Protein domains are sequence-specific areas of homology that can be thought of as the "evolutionary unit" of protein function [1]. The have also been defined as semi-independent globular folding units in regards to protein structure [1]. A single gene may have multiple different domains that each carry a unique function. Additionally, between isoforms of the same gene, domains may arise or disappear. Motifs are similar to domains in that they represent a portion of 3D structure; however, they are found across proteins of different types and do not necessarily function on their own like domains do [2].
What domains does NOTCH1 consist of?
Human NOTCH1 has 36 epidermal growth factor (EGF)-like repeats with alternating calcium-binding EGF-like repeats [3]. This area of the gene is highly conserved a mice have 36, zebrafish have 35, fruit flies have 37, and C. elegans have 13 [3]. In addition, the NL, NOD, and NODP domains, which function in regulation and dimerization, are entirely conserved between humans and these model organisms [3]. Finally, the quantity of ankyrin-like domain repeats varies very little between the organisms above [3].
Are there other NOTCH1 isoforms?
The NOTCH family contains four members that show considerable conservation between EGF, EGF CA, NL, NOD, NODP, and ANK domains [3]. NOTCH2 contains a small transmembrane domain (light blue) while NOTCH4 lacks a domain of unknown function (purple) [3].
How does C. elegans compare?
As stated previously, C. elegans possesses three genes of considerable homology with NOTCH1 [3]. Although C-type lectin has the highest percent identicality it is considerably longer than NOTCH1 and contains several domains that are not in common [3].
Where are common NOTCH1 mutations?
I have identified four clinically relevant mutations thus far from primary literature [4]. Each occurs within the EGF and EGF calcium binding domain. I will update this as I progress through papers.

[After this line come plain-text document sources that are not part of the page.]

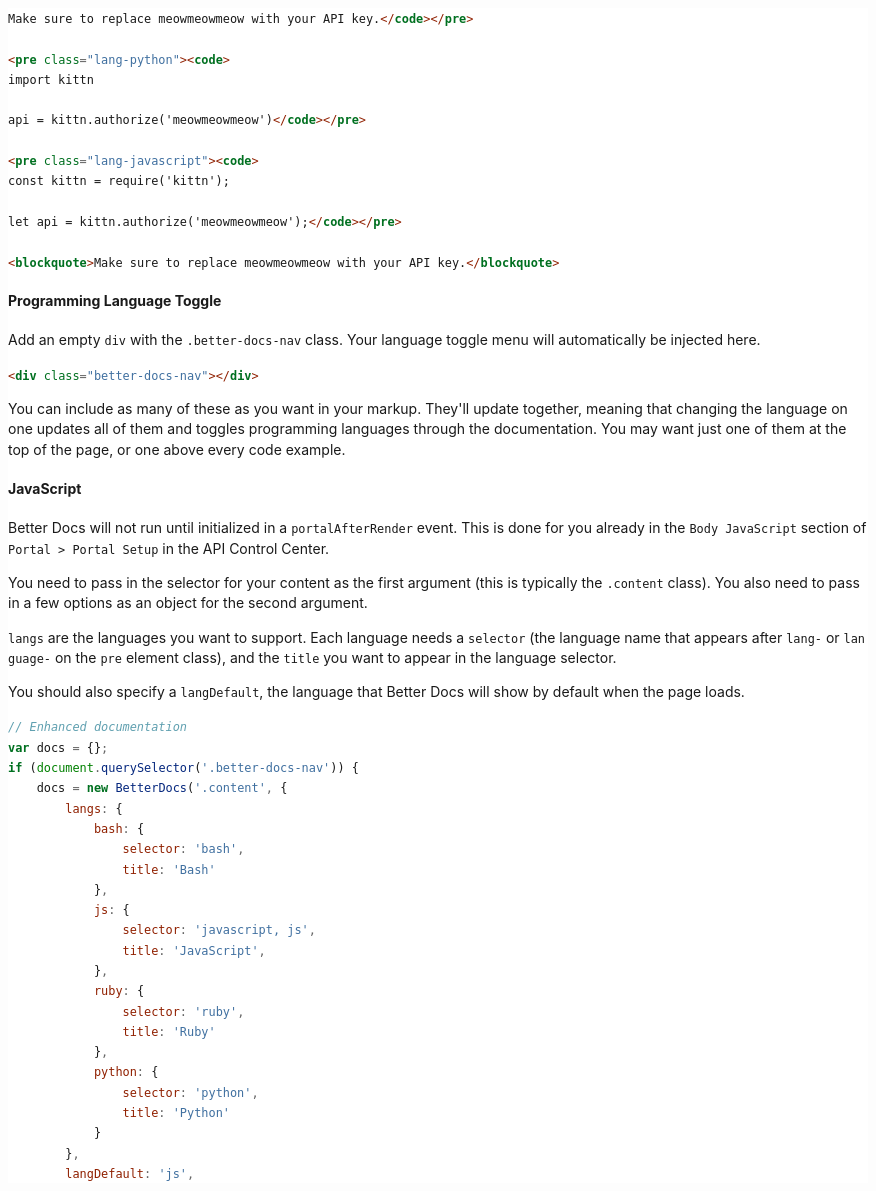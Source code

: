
 ```html
Make sure to replace meowmeowmeow with your API key.</code></pre>

<pre class="lang-python"><code>
import kittn

api = kittn.authorize('meowmeowmeow')</code></pre>

<pre class="lang-javascript"><code>
const kittn = require('kittn');

let api = kittn.authorize('meowmeowmeow');</code></pre>

<blockquote>Make sure to replace meowmeowmeow with your API key.</blockquote>
```

#### Programming Language Toggle

Add an empty `div` with the `.better-docs-nav` class. Your language toggle menu will automatically be injected here.

```html
<div class="better-docs-nav"></div>
```

You can include as many of these as you want in your markup. They'll update together, meaning that changing the language on one updates all of them and toggles programming languages through the documentation. You may want just one of them at the top of the page, or one above every code example.

#### JavaScript

Better Docs will not run until initialized in a `portalAfterRender` event. This is done for you already in the `Body JavaScript` section of `Portal > Portal Setup` in the API Control Center.

You need to pass in the selector for your content as the first argument (this is typically the `.content` class). You also need to pass in a few options as an object for the second argument.

`langs` are the languages you want to support. Each language needs a `selector` (the language name that appears after `lang-` or `language-` on the `pre` element class), and the `title` you want to appear in the language selector.

You should also specify a `langDefault`, the language that Better Docs will show by default when the page loads.

```js
// Enhanced documentation
var docs = {};
if (document.querySelector('.better-docs-nav')) {
	docs = new BetterDocs('.content', {
		langs: {
			bash: {
				selector: 'bash',
				title: 'Bash'
			},
			js: {
				selector: 'javascript, js',
				title: 'JavaScript',
			},
			ruby: {
				selector: 'ruby',
				title: 'Ruby'
			},
			python: {
				selector: 'python',
				title: 'Python'
			}
		},
		langDefault: 'js',
```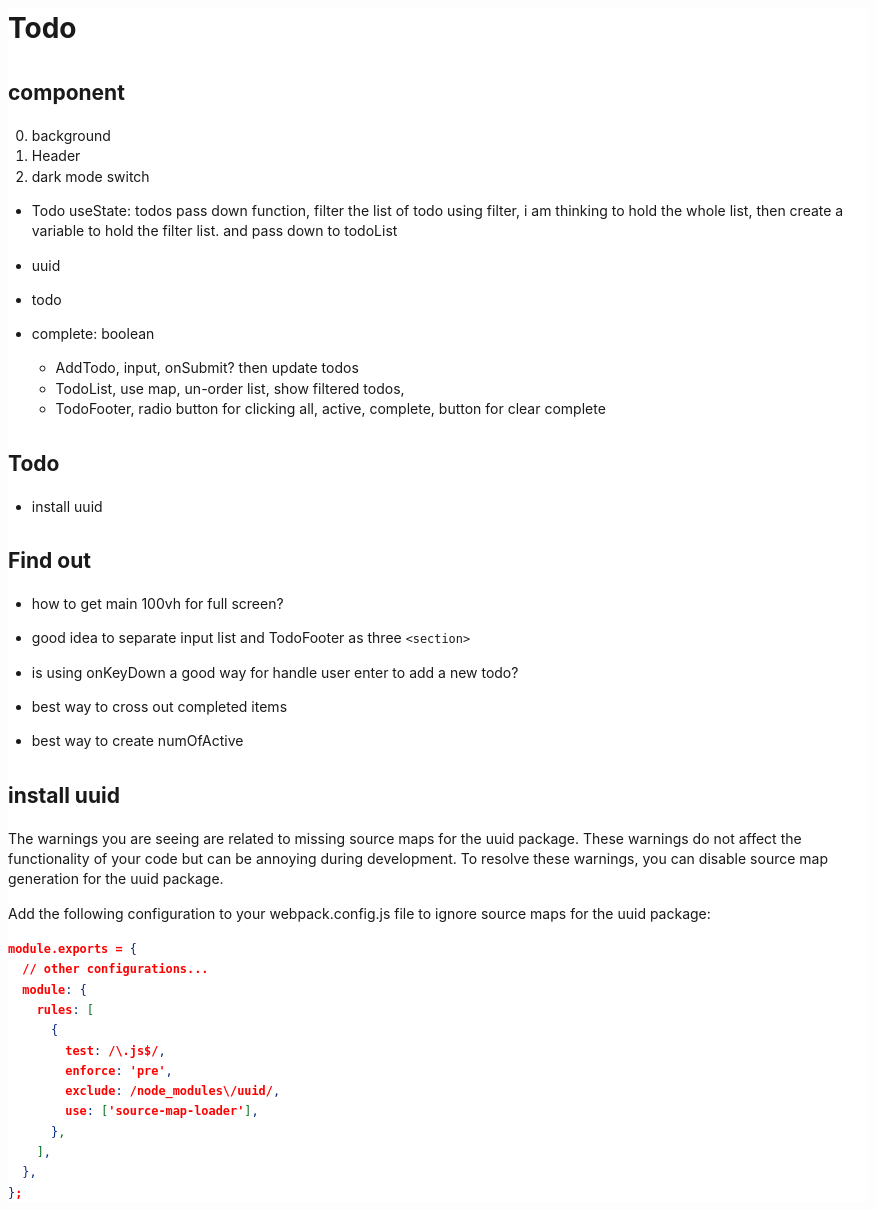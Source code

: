 # Todo

## component
0. background
1. Header
2. dark mode switch

- Todo
useState: todos pass down
function, filter the list of todo using filter, i am thinking to hold the whole list, then create a variable to hold the filter list. and pass down to todoList 


- uuid
- todo
- complete: boolean 

    - AddTodo, input, onSubmit? then update todos
    - TodoList, use map, un-order list, show filtered todos, 
    - TodoFooter, radio button for clicking all, active, complete, button for clear complete


## Todo
- install uuid


## Find out 
- how to get main 100vh for full screen? 

- good idea to separate input list and TodoFooter as three `<section>`

- is using onKeyDown a good way for handle user enter to add a new todo? 

- best way to cross out completed items

- best way to create numOfActive


## install uuid
The warnings you are seeing are related to missing source maps for the uuid package. These warnings do not affect the functionality of your code but can be annoying during development. To resolve these warnings, you can disable source map generation for the uuid package.

Add the following configuration to your webpack.config.js file to ignore source maps for the uuid package:
```json 
module.exports = {
  // other configurations...
  module: {
    rules: [
      {
        test: /\.js$/,
        enforce: 'pre',
        exclude: /node_modules\/uuid/,
        use: ['source-map-loader'],
      },
    ],
  },
};
```
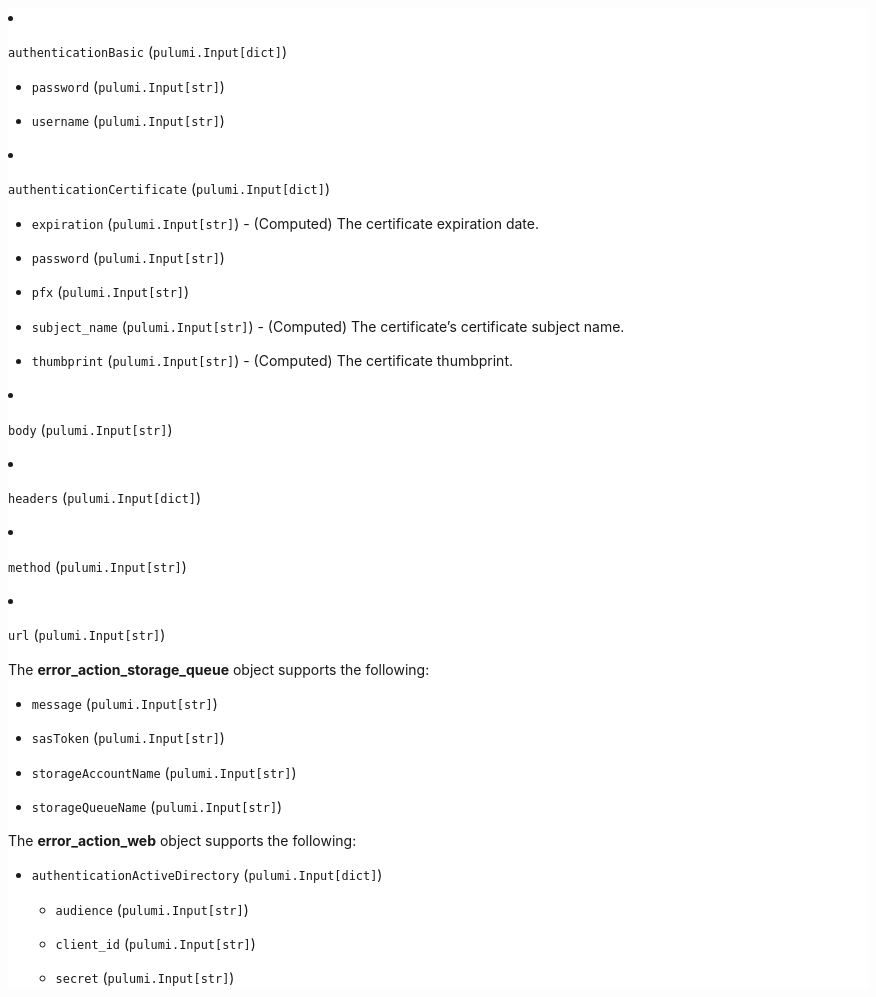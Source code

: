 </li>
<li><p><code class="docutils literal notranslate"><span class="pre">authenticationBasic</span></code> (<code class="docutils literal notranslate"><span class="pre">pulumi.Input[dict]</span></code>)</p>
<ul>
<li><p><code class="docutils literal notranslate"><span class="pre">password</span></code> (<code class="docutils literal notranslate"><span class="pre">pulumi.Input[str]</span></code>)</p></li>
<li><p><code class="docutils literal notranslate"><span class="pre">username</span></code> (<code class="docutils literal notranslate"><span class="pre">pulumi.Input[str]</span></code>)</p></li>
</ul>
</li>
<li><p><code class="docutils literal notranslate"><span class="pre">authenticationCertificate</span></code> (<code class="docutils literal notranslate"><span class="pre">pulumi.Input[dict]</span></code>)</p>
<ul>
<li><p><code class="docutils literal notranslate"><span class="pre">expiration</span></code> (<code class="docutils literal notranslate"><span class="pre">pulumi.Input[str]</span></code>) - (Computed)  The certificate expiration date.</p></li>
<li><p><code class="docutils literal notranslate"><span class="pre">password</span></code> (<code class="docutils literal notranslate"><span class="pre">pulumi.Input[str]</span></code>)</p></li>
<li><p><code class="docutils literal notranslate"><span class="pre">pfx</span></code> (<code class="docutils literal notranslate"><span class="pre">pulumi.Input[str]</span></code>)</p></li>
<li><p><code class="docutils literal notranslate"><span class="pre">subject_name</span></code> (<code class="docutils literal notranslate"><span class="pre">pulumi.Input[str]</span></code>) - (Computed) The certificate’s certificate subject name.</p></li>
<li><p><code class="docutils literal notranslate"><span class="pre">thumbprint</span></code> (<code class="docutils literal notranslate"><span class="pre">pulumi.Input[str]</span></code>) - (Computed) The certificate thumbprint.</p></li>
</ul>
</li>
<li><p><code class="docutils literal notranslate"><span class="pre">body</span></code> (<code class="docutils literal notranslate"><span class="pre">pulumi.Input[str]</span></code>)</p></li>
<li><p><code class="docutils literal notranslate"><span class="pre">headers</span></code> (<code class="docutils literal notranslate"><span class="pre">pulumi.Input[dict]</span></code>)</p></li>
<li><p><code class="docutils literal notranslate"><span class="pre">method</span></code> (<code class="docutils literal notranslate"><span class="pre">pulumi.Input[str]</span></code>)</p></li>
<li><p><code class="docutils literal notranslate"><span class="pre">url</span></code> (<code class="docutils literal notranslate"><span class="pre">pulumi.Input[str]</span></code>)</p></li>
</ul>
<p>The <strong>error_action_storage_queue</strong> object supports the following:</p>
<ul class="simple">
<li><p><code class="docutils literal notranslate"><span class="pre">message</span></code> (<code class="docutils literal notranslate"><span class="pre">pulumi.Input[str]</span></code>)</p></li>
<li><p><code class="docutils literal notranslate"><span class="pre">sasToken</span></code> (<code class="docutils literal notranslate"><span class="pre">pulumi.Input[str]</span></code>)</p></li>
<li><p><code class="docutils literal notranslate"><span class="pre">storageAccountName</span></code> (<code class="docutils literal notranslate"><span class="pre">pulumi.Input[str]</span></code>)</p></li>
<li><p><code class="docutils literal notranslate"><span class="pre">storageQueueName</span></code> (<code class="docutils literal notranslate"><span class="pre">pulumi.Input[str]</span></code>)</p></li>
</ul>
<p>The <strong>error_action_web</strong> object supports the following:</p>
<ul class="simple">
<li><p><code class="docutils literal notranslate"><span class="pre">authenticationActiveDirectory</span></code> (<code class="docutils literal notranslate"><span class="pre">pulumi.Input[dict]</span></code>)</p>
<ul>
<li><p><code class="docutils literal notranslate"><span class="pre">audience</span></code> (<code class="docutils literal notranslate"><span class="pre">pulumi.Input[str]</span></code>)</p></li>
<li><p><code class="docutils literal notranslate"><span class="pre">client_id</span></code> (<code class="docutils literal notranslate"><span class="pre">pulumi.Input[str]</span></code>)</p></li>
<li><p><code class="docutils literal notranslate"><span class="pre">secret</span></code> (<code class="docutils literal notranslate"><span class="pre">pulumi.Input[str]</span></code>)</p></li>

What are common NOTCH1 motifs?
Above are the three most significant NOTCH1 motifs as determined by meme [5]. The considerable amount of cysteine residues within these motifs may indicate that disulfide bridging is important to NOTCH1 secondary, tertiary, or quaternary structure.
Conclusions
NOTCH has four isoforms that share the same domains for ligand binding, regulation/dimerization, and signal transduction. These domains are seen across each of the model organisms. Of importance is the EGF-like and EGF-like calcium binding domains of NOTCH1. These domains represent 36 repeats in humans and between 13-37 in the model organisms above. In addition, many of the common clinically defined mutations are found within this domain. As previously stated, a major phenotype of AoVD1 is aortic valve calcification. Do mutations in this region impair cellular calcium homeostasis and lead to the given phenotype? A final takeaway from domain analysis is the cysteine-rich motifs in NOTCH1. Where are these found? Do they contribute to protein folding? And does mutation of these residues play a role in AoVD1?